Once upon a time, I wanted to be a writer. I spent years — decades, really — starting to write and then stopping as swiftly as I started. If I started to write without a plan, I got lost after a few pages. If I made a plan, I never reached the end of my plans, so my plan lay unfinished and unused like a half-buried treasure map. My words went nowhere and my attempts at being a writer faded into my library of dreams and sat unloved, waiting for me to rescue my dream at some distant point in the future. I couldn’t trust myself to write without a plan and writing a plan was a dusty road to nowhere. Discovery writing taught me to have confidence in myself and my writing and delivered me to the sunny shores of finishing and I started.

What Is A Discovery Writer, And Why Does It Matter?

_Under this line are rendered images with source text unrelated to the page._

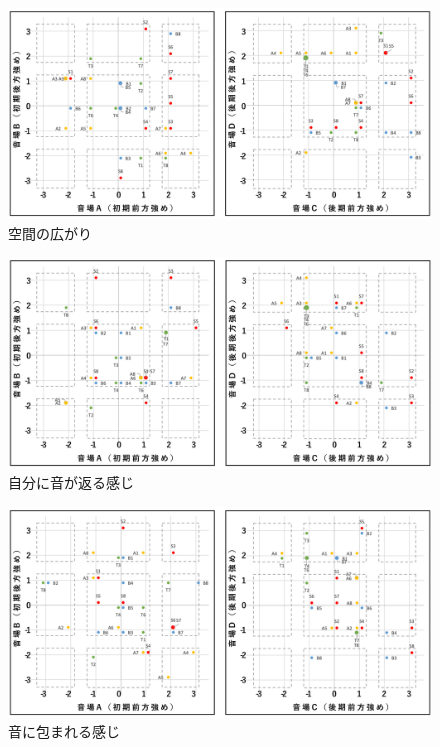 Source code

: \documentclass[11pt,a4j]{jreport}
\begin{document}
  \begin{figure}[H]
    \centering
    \includegraphics[width=1\linewidth]{images/subjectiveExp/scat04spacy.png}
    \caption{空間の広がり}
    \label{fig:空間の広がりの散布図}
  \end{figure}

  \begin{figure}[H]
    \centering
    \includegraphics[width=1\linewidth]{images/subjectiveExp/scat06returnSelf.png}
    \caption{自分に音が返る感じ}
    \label{fig:自分に音が返る感じの散布図}
  \end{figure}

  \begin{figure}[H]
    \centering
    \includegraphics[width=1\linewidth]{images/subjectiveExp/scat07surrounded.png}
    \caption{音に包まれる感じ}
    \label{fig:音に包まれる感じの散布図}
  \end{figure}
\end{document}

First, let’s clarify a little terminology. A pantser is a writer who eschews most or all of the planning some writers put into their writing. Isn’t eschewing a good writer’s word? Pansters are the improvisational musicians and action painters of the writing world. This definition is usually defined in opposition to the word plotter, which is a writer who plans and outlines the details of their book including plot and character. I call this discovery writing. I can’t take credit for inventing the term, but sadly I can’t remember from whom I learned it. Thank you to that wise and mysterious person, and if anyone knows where the term originated, please let me know.

No Discovery Means No Writing

I can’t say it any simpler than being a discovery writer is the only approach that allows me to write. After decades of struggling, in three years of discovery writing have written two complete books, I am in the middle of writing a third, and have several solid ideas for the books that come next. theorizing three years later. Progress! Success!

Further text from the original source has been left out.